(Excerpts from a dataset)
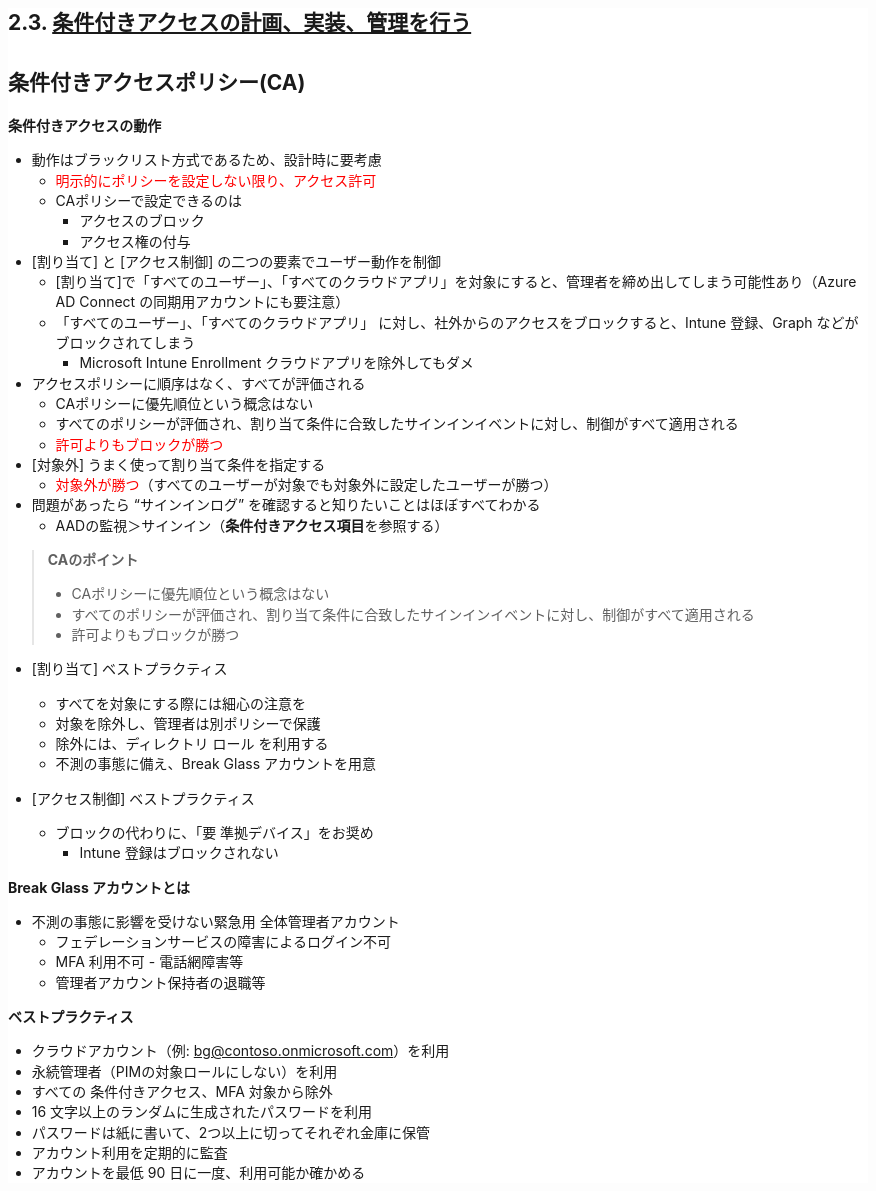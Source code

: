## 2.3. [条件付きアクセスの計画、実装、管理を行う](https://docs.microsoft.com/ja-jp/learn/modules/plan-implement-administer-conditional-access/?wt.mc_id=esi_m2l_content_wwl)

**条件付きアクセスポリシー(CA)**
-

**条件付きアクセスの動作**
- 動作はブラックリスト方式であるため、設計時に要考慮
  - <span style="color: red; ">明示的にポリシーを設定しない限り、アクセス許可</span>
  - CAポリシーで設定できるのは
    - アクセスのブロック
    - アクセス権の付与
- [割り当て] と [アクセス制御] の二つの要素でユーザー動作を制御
  - [割り当て]で「すべてのユーザー」、「すべてのクラウドアプリ」を対象にすると、管理者を締め出してしまう可能性あり（Azure AD Connect の同期用アカウントにも要注意）
  - 「すべてのユーザー」、「すべてのクラウドアプリ」 に対し、社外からのアクセスをブロックすると、Intune 登録、Graph などがブロックされてしまう
    - Microsoft Intune Enrollment クラウドアプリを除外してもダメ
- アクセスポリシーに順序はなく、すべてが評価される
    - CAポリシーに優先順位という概念はない
    - すべてのポリシーが評価され、割り当て条件に合致したサインインイベントに対し、制御がすべて適用される
    - <span style="color: red; ">許可よりもブロックが勝つ</span>
- [対象外] うまく使って割り当て条件を指定する
  - <span style="color: red; ">対象外が勝つ</span>（すべてのユーザーが対象でも対象外に設定したユーザーが勝つ）
- 問題があったら “サインインログ” を確認すると知りたいことはほぼすべてわかる
  - AADの監視＞サインイン（**条件付きアクセス項目**を参照する）

> **CAのポイント**
> - CAポリシーに優先順位という概念はない
> - すべてのポリシーが評価され、割り当て条件に合致したサインインイベントに対し、制御がすべて適用される
> - 許可よりもブロックが勝つ


- [割り当て] ベストプラクティス
  - すべてを対象にする際には細心の注意を
  - 対象を除外し、管理者は別ポリシーで保護
  - 除外には、ディレクトリ ロール を利用する
  - 不測の事態に備え、Break Glass アカウントを用意

- [アクセス制御] ベストプラクティス
  - ブロックの代わりに、「要 準拠デバイス」をお奨め
    - Intune 登録はブロックされない

**Break Glass アカウントとは**
- 不測の事態に影響を受けない緊急用 全体管理者アカウント
  - フェデレーションサービスの障害によるログイン不可
  - MFA 利用不可 - 電話網障害等
  - 管理者アカウント保持者の退職等

**ベストプラクティス**
- クラウドアカウント（例: bg@contoso.onmicrosoft.com）を利用
- 永続管理者（PIMの対象ロールにしない）を利用
- すべての 条件付きアクセス、MFA 対象から除外
- 16 文字以上のランダムに生成されたパスワードを利用
- パスワードは紙に書いて、2つ以上に切ってそれぞれ金庫に保管
- アカウント利用を定期的に監査
- アカウントを最低 90 日に一度、利用可能か確かめる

■ About this task
Starting at the line with "- すべての 条件付きアクセス、MFA 対象から除外", retype each line through the final one in the data above, unchanged and with nothing added.

■ Solution below
- すべての 条件付きアクセス、MFA 対象から除外
- 16 文字以上のランダムに生成されたパスワードを利用
- パスワードは紙に書いて、2つ以上に切ってそれぞれ金庫に保管
- アカウント利用を定期的に監査
- アカウントを最低 90 日に一度、利用可能か確かめる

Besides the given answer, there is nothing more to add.